I looked for a crisis that would let me speak to the assignment’s three-audience requirement with genuinely different reactions instead of one uniform public response.

I established “What Happened” with a full crisis timeline (Appendix B) before writing the analysis, so every later evaluative claim could be traced back to a dated, sourced event.

Instead of describing “the public” as one group, I separated the conservative backlash from the LGBTQ+ and ally backlash, since they had very different reactions to the crisis event.

This allowed me to directly compare tone and content across the conservative consumers, the LGBTQ+ community, and the investors, which ultimately made the pattern of avoidance much more obvious.

I built the evidence of crisis preparation section by reviewing anonymous sourcing, a distributor’s independent decision to cancel Clydesdale appearances, and a later on-the-record admission from Anheuser-Busch’s Global Chief Marketing Officer who called the crisis incident a “wake-up call.”

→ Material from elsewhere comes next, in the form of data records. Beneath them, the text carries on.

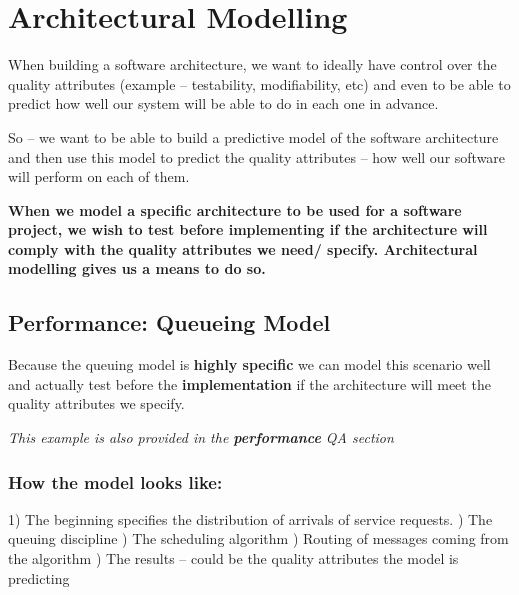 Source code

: \documentclass[a4paper]{article}
\begin{document}
\newpage
\section{Architectural Modelling}
When building a software architecture, we want to ideally have control over the quality attributes (example – testability, modifiability, etc) and even to be able to predict how well our system will be able to do in each one in advance. 

So – we want to be able to build a predictive model of the software architecture and then use this model to predict the quality attributes – how well our software will perform on each of them.

\textbf{When we model a specific architecture to be used for a software project, we wish to test before implementing if the architecture will comply with the quality attributes we need/ specify. Architectural modelling gives us a means to do so.}

\subsection{Performance: Queueing Model}
Because the queuing model is \textbf{highly specific} we can model this scenario well and actually test before the \textbf{implementation} if the architecture will meet the quality attributes we specify. 

\textit{This example is also provided in the \textbf{performance} QA section}
\subsubsection{How the model looks like:}
1)  The beginning specifies the distribution of arrivals of service requests. )  The queuing discipline )  The scheduling algorithm  )  Routing of messages coming from the algorithm  )  The results – could be the quality attributes the model is predicting \newline
\end{document}

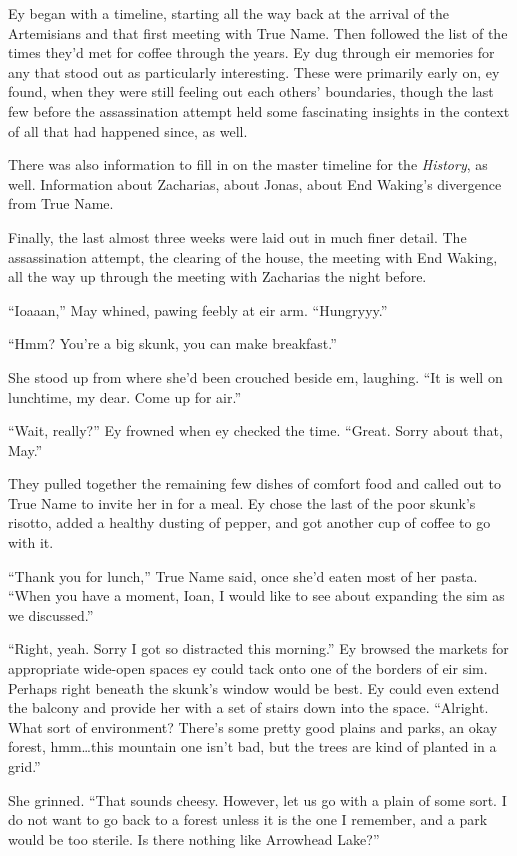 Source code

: Ey began with a timeline, starting all the way back at the arrival of the Artemisians and that first meeting with True Name. Then followed the list of the times they'd met for coffee through the years. Ey dug through eir memories for any that stood out as particularly interesting. These were primarily early on, ey found, when they were still feeling out each others' boundaries, though the last few before the assassination attempt held some fascinating insights in the context of all that had happened since, as well.

There was also information to fill in on the master timeline for the \emph{History}, as well. Information about Zacharias, about Jonas, about End Waking's divergence from True Name.

Finally, the last almost three weeks were laid out in much finer detail. The assassination attempt, the clearing of the house, the meeting with End Waking, all the way up through the meeting with Zacharias the night before.

``Ioaaan,'' May whined, pawing feebly at eir arm. ``Hungryyy.''

``Hmm? You're a big skunk, you can make breakfast.''

She stood up from where she'd been crouched beside em, laughing. ``It is well on lunchtime, my dear. Come up for air.''

``Wait, really?'' Ey frowned when ey checked the time. ``Great. Sorry about that, May.''

They pulled together the remaining few dishes of comfort food and called out to True Name to invite her in for a meal. Ey chose the last of the poor skunk's risotto, added a healthy dusting of pepper, and got another cup of coffee to go with it.

``Thank you for lunch,'' True Name said, once she'd eaten most of her pasta. ``When you have a moment, Ioan, I would like to see about expanding the sim as we discussed.''

``Right, yeah. Sorry I got so distracted this morning.'' Ey browsed the markets for appropriate wide-open spaces ey could tack onto one of the borders of eir sim. Perhaps right beneath the skunk's window would be best. Ey could even extend the balcony and provide her with a set of stairs down into the space. ``Alright. What sort of environment? There's some pretty good plains and parks, an okay forest, hmm\ldots this mountain one isn't bad, but the trees are kind of planted in a grid.''

She grinned. ``That sounds cheesy. However, let us go with a plain of some sort. I do not want to go back to a forest unless it is the one I remember, and a park would be too sterile. Is there nothing like Arrowhead Lake?''

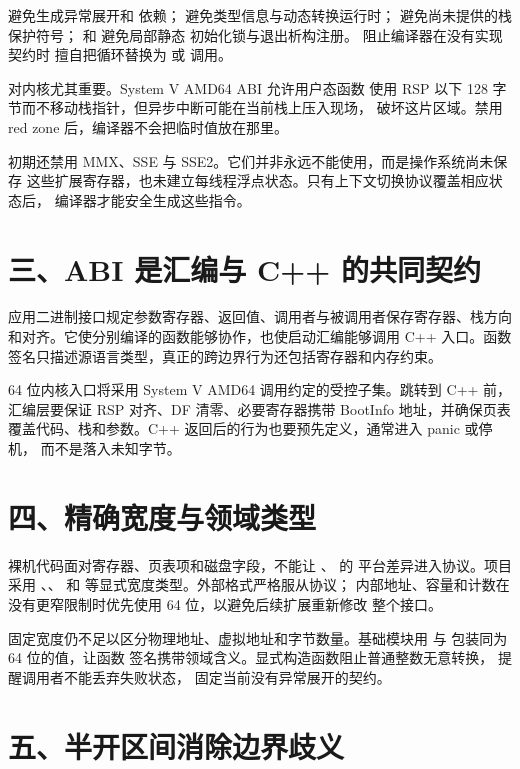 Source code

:  避免生成异常展开和  依赖；
 避免类型信息与动态转换运行时；
 避免尚未提供的栈保护符号；
 和  避免局部静态
初始化锁与退出析构注册。 阻止编译器在没有实现契约时
擅自把循环替换为  或  调用。

 对内核尤其重要。System V AMD64 ABI 允许用户态函数
使用 RSP 以下 128 字节而不移动栈指针，但异步中断可能在当前栈上压入现场，
破坏这片区域。禁用 red zone 后，编译器不会把临时值放在那里。

初期还禁用 MMX、SSE 与 SSE2。它们并非永远不能使用，而是操作系统尚未保存
这些扩展寄存器，也未建立每线程浮点状态。只有上下文切换协议覆盖相应状态后，
编译器才能安全生成这些指令。

\section{三、ABI 是汇编与 C++ 的共同契约}

应用二进制接口规定参数寄存器、返回值、调用者与被调用者保存寄存器、栈方向
和对齐。它使分别编译的函数能够协作，也使启动汇编能够调用 C++ 入口。函数
签名只描述源语言类型，真正的跨边界行为还包括寄存器和内存约束。

64 位内核入口将采用 System V AMD64 调用约定的受控子集。跳转到 C++ 前，
汇编层要保证 RSP 对齐、DF 清零、必要寄存器携带 BootInfo 地址，并确保页表
覆盖代码、栈和参数。C++ 返回后的行为也要预先定义，通常进入 panic 或停机，
而不是落入未知字节。

\section{四、精确宽度与领域类型}

裸机代码面对寄存器、页表项和磁盘字段，不能让 、 的
平台差异进入协议。项目采用 、、
 和  等显式宽度类型。外部格式严格服从协议；
内部地址、容量和计数在没有更窄限制时优先使用 64 位，以避免后续扩展重新修改
整个接口。

固定宽度仍不足以区分物理地址、虚拟地址和字节数量。基础模块用
 与  包装同为 64 位的值，让函数
签名携带领域含义。显式构造函数阻止普通整数无意转换，\code{[[nodiscard]]}
提醒调用者不能丢弃失败状态， 固定当前没有异常展开的契约。

\section{五、半开区间消除边界歧义}


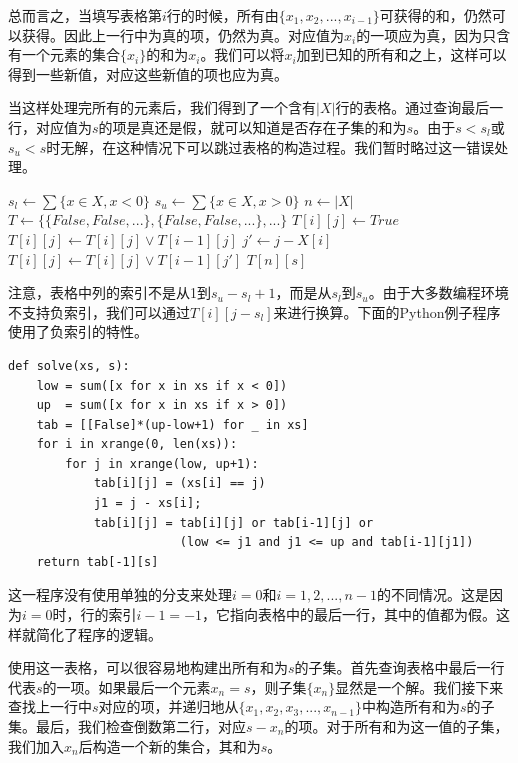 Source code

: \documentclass[b5paper]{ctexart}
\begin{document}
总而言之，当填写表格第$i$行的时候，所有由$\{x_1, x_2, ..., x_{i-1}\}$可获得的和，仍然可以获得。因此上一行中为真的项，仍然为真。对应值为$x_i$的一项应为真，因为只含有一个元素的集合$\{x_i\}$的和为$x_i$。我们可以将$x_i$加到已知的所有和之上，这样可以得到一些新值，对应这些新值的项也应为真。

当这样处理完所有的元素后，我们得到了一个含有$|X|$行的表格。通过查询最后一行，对应值为$s$的项是真还是假，就可以知道是否存在子集的和为$s$。由于$s < s_l$或$s_u < s$时无解，在这种情况下可以跳过表格的构造过程。我们暂时略过这一错误处理。

\begin{algorithmic}[1]
  \State $s_l \gets \sum \{x \in X, x < 0\}$
  \State $s_u \gets \sum \{x \in X, x > 0\}$
  \State $n \gets |X|$
  \State $T \gets \{\{False, False, ...\}, \{False, False, ...\}, ...\}$ 
        \State $T[i][j] \gets True$
      \EndIf
        \State $T[i][j] \gets T[i][j] \lor T[i-1][j]$
        \State $j' \gets j - X[i]$
          \State $T[i][j] \gets T[i][j] \lor T[i-1][j']$
        \EndIf
      \EndIf
    \EndFor
  \EndFor
  \State \Return $T[n][s]$
\EndFunction
\end{algorithmic}

注意，表格中列的索引不是从1到$s_u-s_l + 1$，而是从$s_l$到$s_u$。由于大多数编程环境不支持负索引，我们可以通过$T[i][j-s_l]$来进行换算。下面的Python例子程序使用了负索引的特性。

\lstset{language=Python}
\begin{lstlisting}
def solve(xs, s):
    low = sum([x for x in xs if x < 0])
    up  = sum([x for x in xs if x > 0])
    tab = [[False]*(up-low+1) for _ in xs]
    for i in xrange(0, len(xs)):
        for j in xrange(low, up+1):
            tab[i][j] = (xs[i] == j)
            j1 = j - xs[i];
            tab[i][j] = tab[i][j] or tab[i-1][j] or
                        (low <= j1 and j1 <= up and tab[i-1][j1])
    return tab[-1][s]
\end{lstlisting}

这一程序没有使用单独的分支来处理$i = 0$和$i = 1, 2, ..., n-1$的不同情况。这是因为$i = 0$时，行的索引$i - 1 = -1$，它指向表格中的最后一行，其中的值都为假。这样就简化了程序的逻辑。

使用这一表格，可以很容易地构建出所有和为$s$的子集。首先查询表格中最后一行代表$s$的一项。如果最后一个元素$x_n = s$，则子集$\{x_n\}$显然是一个解。我们接下来查找上一行中$s$对应的项，并递归地从$\{x_1, x_2, x_3, ..., x_{n-1}\}$中构造所有和为$s$的子集。最后，我们检查倒数第二行，对应$s - x_n$的项。对于所有和为这一值的子集，我们加入$x_n$后构造一个新的集合，其和为$s$。
\end{document}
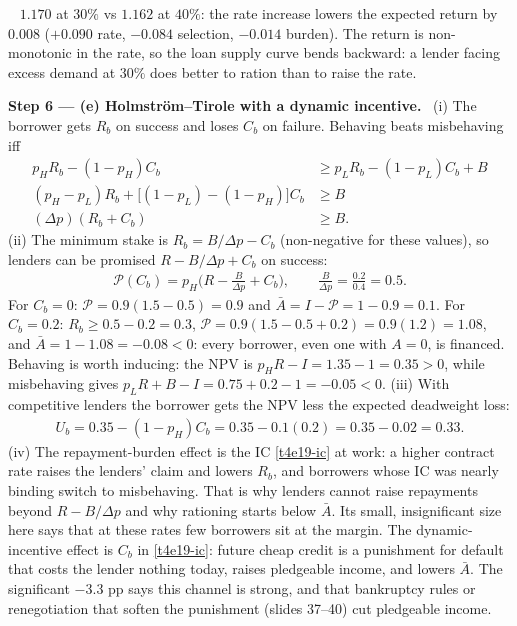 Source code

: \documentclass[11pt,a4paper]{article}
\newcommand{\step}[2]{\par\medskip\noindent\textbf{Step #1 --- #2.}~}
\newcommand{\answer}[1]{\par\smallskip\noindent\fbox{\textbf{Answer #1.}}~}
\begin{document}
\answer{(d)} $1.170$ at $30\%$ vs $1.162$ at $40\%$: the rate increase lowers the expected return by $0.008$
($+0.090$ rate, $-0.084$ selection, $-0.014$ burden). The return is non-monotonic in the rate, so the loan supply
curve bends backward: a lender facing excess demand at $30\%$ does better to ration than to raise the rate.

\step{6}{(e) Holmström--Tirole with a dynamic incentive} (i) The borrower gets $R_b$ on success and loses $C_b$ on
failure. Behaving beats misbehaving iff
\begin{align}
  p_HR_b-(1-p_H)C_b &\ge p_LR_b-(1-p_L)C_b+B \nonumber\\
  (p_H-p_L)R_b+\big[(1-p_L)-(1-p_H)\big]C_b &\ge B \nonumber\\
  (\Delta p)(R_b+C_b) &\ge B. \label{t4e19-ic}
\end{align}
(ii) The minimum stake is $R_b=B/\Delta p-C_b$ (non-negative for these values), so lenders can be promised
$R-B/\Delta p+C_b$ on success:
\begin{align}
  \mathcal P(C_b) = p_H\Big(R-\frac{B}{\Delta p}+C_b\Big),\qquad \frac{B}{\Delta p}=\frac{0.2}{0.4}=0.5. \nonumber
\end{align}
For $C_b=0$: $\mathcal P=0.9(1.5-0.5)=0.9$ and $\bar A=I-\mathcal P=1-0.9=0.1$. For $C_b=0.2$: $R_b\ge0.5-0.2=0.3$,
$\mathcal P=0.9(1.5-0.5+0.2)=0.9(1.2)=1.08$, and $\bar A=1-1.08=-0.08<0$: every borrower, even one with $A=0$, is
financed. Behaving is worth inducing: the NPV is $p_HR-I=1.35-1=0.35>0$, while misbehaving gives $p_LR+B-I=0.75+0.2-1=-0.05<0$.
(iii) With competitive lenders the borrower gets the NPV less the expected deadweight loss:
\begin{align}
  U_b = 0.35-(1-p_H)C_b = 0.35-0.1(0.2) = 0.35-0.02 = 0.33. \nonumber
\end{align}
(iv) The repayment-burden effect is the IC \eqref{t4e19-ic} at work: a higher contract rate raises the lenders'
claim and lowers $R_b$, and borrowers whose IC was nearly binding switch to misbehaving. That is why lenders cannot
raise repayments beyond $R-B/\Delta p$ and why rationing starts below $\bar A$. Its small, insignificant size here
says that at these rates few borrowers sit at the margin. The dynamic-incentive effect is $C_b$ in \eqref{t4e19-ic}:
future cheap credit is a punishment for default that costs the lender nothing today, raises pledgeable income, and
lowers $\bar A$. The significant $-3.3$ pp says this channel is strong, and that bankruptcy rules or renegotiation
that soften the punishment (slides 37--40) cut pledgeable income.
\end{document}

For the short- and long-term impact sections, I prioritized using real and verifiable numbers instead of general statements about how the backlash impacted the company. I chose to include the actual YouGov chart as a visual to highlight the real sales drop that Anheuser-Busch experienced because of the crisis.

I decided to split my reflection/lessons learned section into two separate sections as a deliberate structural choice, since the assignment asks for both perspectives and I wanted each part to stand on its own.

I purposely kept a neutral stance on the politically charged parts of this case analysis, citing both the conservative and the LGBTQ+ backlash with equal weight. I reserved my own conclusions for the communication strategy pieces instead of coming off as being for either side’s political stance.


Lessons Learned

What went well:

  • Separating the analysis by audience helped me to directly answer how the messaging differed for each.
  • Every major claim is tied to a specific, dated source, which let the case build a clear cause-and-effect chain of events.
  • Including the actual brand-tracking chart gave the long-term impact section a great visual of the brands declining favorability.

The main challenge:

The main challenge with this analysis was Anheuser-Busch’s own framing that it never intended “to be part of a discussion that divides people” when their response alienated both the audiences it was trying to reassure. This required careful, source-based argument-building and keeping my opinions out of it when it’s easy to get pulled into siding with one audience over another.

Outcomes:

One of the central, well-supported findings was that Anheuser-Busch’s lack of action in their two-week delay left conservative critics unsatisfied and LGBTQ+ partners feeling abandoned, all of which could be tied directly back to measurable outcomes:

  • a 21% short-term U.S. sales decline,
  • the loss of Bud Light’s decades-long title as America’s best-selling beer,
  • a 16+ point brand-favorability drop,
  • and a stock decline from about $66 to $45 that has only partially recovered.